The headlights take a detour at this point, too, adjusted to ensure a correct throw pattern for left-hand traffic, and placed into an alignment buck for validation. HSV claims to be the only converter able to do so with HID lights.
Station four sees the new dash installed along with the carpet, console, seats, and doors, along with door cards adjusted to house the seat memory buttons and boot release over to the right. The engine and its associated plumbing are refitted, and the final section of body wiring through to the front of the car goes in.
Air-conditioning connections are made, and then the first engine fire-up takes place. A new plenum chamber also gets fitted, inset with a wiper assembly sent to a supplier for remanufacture as a right-hand component, and correctly oriented new wiper arms fitted.

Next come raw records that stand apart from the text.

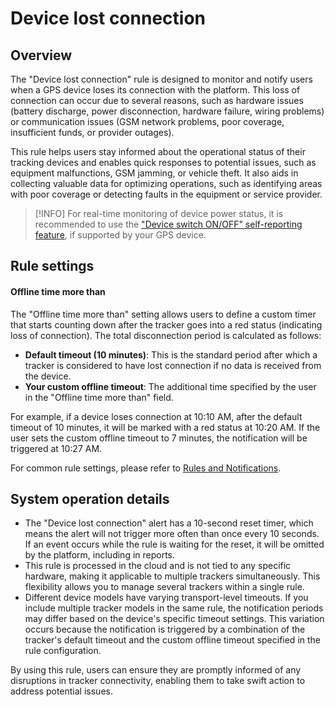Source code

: # Device lost connection

## Overview

The "Device lost connection" rule is designed to monitor and notify users when a GPS device loses its connection with the platform. This loss of connection can occur due to several reasons, such as hardware issues (battery discharge, power disconnection, hardware failure, wiring problems) or communication issues (GSM network problems, poor coverage, insufficient funds, or provider outages).

This rule helps users stay informed about the operational status of their tracking devices and enables quick responses to potential issues, such as equipment malfunctions, GSM jamming, or vehicle theft. It also aids in collecting valuable data for optimizing operations, such as identifying areas with poor coverage or detecting faults in the equipment or service provider.

> \[!INFO] For real-time monitoring of device power status, it is recommended to use the ["Device switch ON/OFF" self-reporting feature](https://squaregps.atlassian.net/wiki/spaces/USERDOCSOLD/pages/2909014203/Device+switched+ON+OFF?atlOrigin=eyJpIjoiMWJmNTEwZDkyNjhjNDBlNzkwZDhiYWQxMWNjYTIyNDQiLCJwIjoiYyJ9), if supported by your GPS device.

## Rule settings

#### Offline time more than

The "Offline time more than" setting allows users to define a custom timer that starts counting down after the tracker goes into a red status (indicating loss of connection). The total disconnection period is calculated as follows:

* **Default timeout (10 minutes)**: This is the standard period after which a tracker is considered to have lost connection if no data is received from the device.
* **Your custom offline timeout**: The additional time specified by the user in the "Offline time more than" field.

For example, if a device loses connection at 10:10 AM, after the default timeout of 10 minutes, it will be marked with a red status at 10:20 AM. If the user sets the custom offline timeout to 7 minutes, the notification will be triggered at 10:27 AM.

For common rule settings, please refer to [Rules and Notifications](../../).

## System operation details

* The "Device lost connection" alert has a 10-second reset timer, which means the alert will not trigger more often than once every 10 seconds. If an event occurs while the rule is waiting for the reset, it will be omitted by the platform, including in reports.
* This rule is processed in the cloud and is not tied to any specific hardware, making it applicable to multiple trackers simultaneously. This flexibility allows you to manage several trackers within a single rule.
* Different device models have varying transport-level timeouts. If you include multiple tracker models in the same rule, the notification periods may differ based on the device's specific timeout settings. This variation occurs because the notification is triggered by a combination of the tracker's default timeout and the custom offline timeout specified in the rule configuration.

By using this rule, users can ensure they are promptly informed of any disruptions in tracker connectivity, enabling them to take swift action to address potential issues.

At station five the rest of the Camaro’s bodywork is fitted, electronic systems are put through a test cycle, and the car does a rumble strip drive. A wheel alignment is carried out, a computer systems validation cycle is run, and a 2.5km road test functions as part of the validation process, as well as the transmission calibration procedure.
The final stage in the process sees a full quality check carried out. Every bolt handled by HSV gets rechecked to correct torque specs, another computer check is carried out, and for every five to ten cars that come off the line an even more comprehensive full quality control check process taking 4-5 hours is run.
Any issues are identified and rectified, and any process changes that get identified are relayed back to the line for adoption in the production process.
As the line ramps up, HSV is starting with a production rate of three cars per day, but has the ability to double its output rate should demand require it. From start to finish the process sees 130 work hours go into each build, with 51 employees on the line.
Due to the Camaro’s monocoque construction, processes differ from the way HSV does its conversion work on the Silverado 2500. Where body-on-frame utes can keep driveline components in place with the body off, the Camaro needs a more comprehensive teardown with the differential, fuel tank, glass, and boot lid the only parts not removed.
To ensure ease of operations, HSV has broken the production process down into stages that it describes as relatively simple at each station, despite the complexity of the overall task.